#### Task to complete
Nothing other than the lines from the one containing "tomando en cuenta" through the close of the entries below should be printed, each exactly.
* * * * * * *
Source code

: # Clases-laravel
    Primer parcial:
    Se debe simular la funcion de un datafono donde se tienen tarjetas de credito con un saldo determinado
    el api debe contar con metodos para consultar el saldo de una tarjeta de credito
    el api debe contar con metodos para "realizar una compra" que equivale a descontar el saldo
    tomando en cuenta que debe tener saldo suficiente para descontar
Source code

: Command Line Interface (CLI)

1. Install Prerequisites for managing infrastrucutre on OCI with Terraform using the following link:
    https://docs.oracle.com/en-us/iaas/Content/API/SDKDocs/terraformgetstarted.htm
* * * * * * *
#### Exercise solution
    tomando en cuenta que debe tener saldo suficiente para descontar
Source code

: Command Line Interface (CLI)

1. Install Prerequisites for managing infrastrucutre on OCI with Terraform using the following link:
    https://docs.oracle.com/en-us/iaas/Content/API/SDKDocs/terraformgetstarted.htm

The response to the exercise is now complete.